The seat of ex-Ghana Football Association president Kwesi Nyantakyi will be filled at a specially convened Confederation of African Football (Caf) Congress in Sharm El Sheikh, Egypt on Sunday, 30 September.

Caf confirmed the candidates must go through a vetting process by Fifa before being allowed to stand.

They are:

  • Elvis Chetty, president of the Seychelles Football Association
  • South African Football Association president Danny Jordaan, who withdrew from two previous Fifa executive committee seat races
  • Moses Hassim Magogo, president of the Federation of Uganda Football Associations
  • Walter Nyamilandu, long-serving president of the Football Association of Malawi and former international midfielder
  • Leodgar Tenga, who is a former Tanzania Football Association president and Caf executive committee member and played for his country in their only Africa Cup of Nations finals appearance in 1980
  • Nick Mwendwa the president of the Football Kenya Federation

The three candidates from the Cosafa region – Chetty, Jordaan and Nyamilandu – could be whittled down to one after a meeting of the regional body in Johannesburg on 9 September.

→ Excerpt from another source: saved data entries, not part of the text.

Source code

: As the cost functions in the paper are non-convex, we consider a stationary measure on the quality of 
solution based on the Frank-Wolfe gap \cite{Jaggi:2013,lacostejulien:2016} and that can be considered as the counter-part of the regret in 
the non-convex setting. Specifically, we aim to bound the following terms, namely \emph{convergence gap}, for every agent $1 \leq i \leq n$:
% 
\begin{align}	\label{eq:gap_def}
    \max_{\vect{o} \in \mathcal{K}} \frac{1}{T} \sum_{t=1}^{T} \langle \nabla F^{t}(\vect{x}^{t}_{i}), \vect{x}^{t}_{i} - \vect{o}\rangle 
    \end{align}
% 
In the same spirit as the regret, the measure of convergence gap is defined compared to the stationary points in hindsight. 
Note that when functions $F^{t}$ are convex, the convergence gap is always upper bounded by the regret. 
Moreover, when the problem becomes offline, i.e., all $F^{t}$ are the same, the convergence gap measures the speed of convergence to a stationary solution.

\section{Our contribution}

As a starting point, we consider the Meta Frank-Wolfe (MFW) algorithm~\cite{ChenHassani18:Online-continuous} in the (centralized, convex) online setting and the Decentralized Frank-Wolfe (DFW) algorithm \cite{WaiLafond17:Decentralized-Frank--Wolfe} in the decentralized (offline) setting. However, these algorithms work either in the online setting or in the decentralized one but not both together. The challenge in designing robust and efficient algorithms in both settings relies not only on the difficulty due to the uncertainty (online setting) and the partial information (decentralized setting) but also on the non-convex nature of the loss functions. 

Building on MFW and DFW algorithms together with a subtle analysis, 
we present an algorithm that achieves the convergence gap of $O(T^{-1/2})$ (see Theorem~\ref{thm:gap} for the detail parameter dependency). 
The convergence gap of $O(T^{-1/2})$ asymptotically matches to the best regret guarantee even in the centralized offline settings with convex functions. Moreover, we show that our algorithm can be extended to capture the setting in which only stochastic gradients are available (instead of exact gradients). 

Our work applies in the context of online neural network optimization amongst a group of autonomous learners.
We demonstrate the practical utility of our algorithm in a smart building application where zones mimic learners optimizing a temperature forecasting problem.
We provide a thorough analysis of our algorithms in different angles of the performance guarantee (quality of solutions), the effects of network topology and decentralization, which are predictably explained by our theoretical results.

The member countries are to discuss the possibility of supporting one candidate from the region and asking the other two to step aside to give the preferred candidate a better chance of beating his East African rivals.

At the Caf congress, the winner must obtain an absolute majority otherwise there will be repeated rounds of voting, with the person with the lowest number of votes falling out each time, until a winner is found.

Tenga lost to Nyantakyi in the last election for the Anglophone seat in Addis Ababa two years ago.

Nyantakyi beat Tenga by 33 to 20 votes to become one of the 37 Fifa Council members, sitting at the heart of the running of the game.

Africa has six other members including Caf president Ahmad, who is automatically a Fifa vice president.

Nyantakyi’s role as Caf vice president has already been filled by Nigeria Football Federation boss Amaju Pinnick, who decided against running for the Fifa Council.

Earlier this year Nyantakyi was filmed by an investigative journalist in a hotel room appearing to take $65,000 in cash from a supposed businessman seeking to sponsor the Ghanaian football league.

After the expose on the BBC, Nyantakyi resigned from his posts as Ghana Football Association president and from the Fifa and Caf roles although he denies any wrongdoing.

Fifa suspended Nyantakyi for 90 days on 8 June but he has now left all positions in the sport.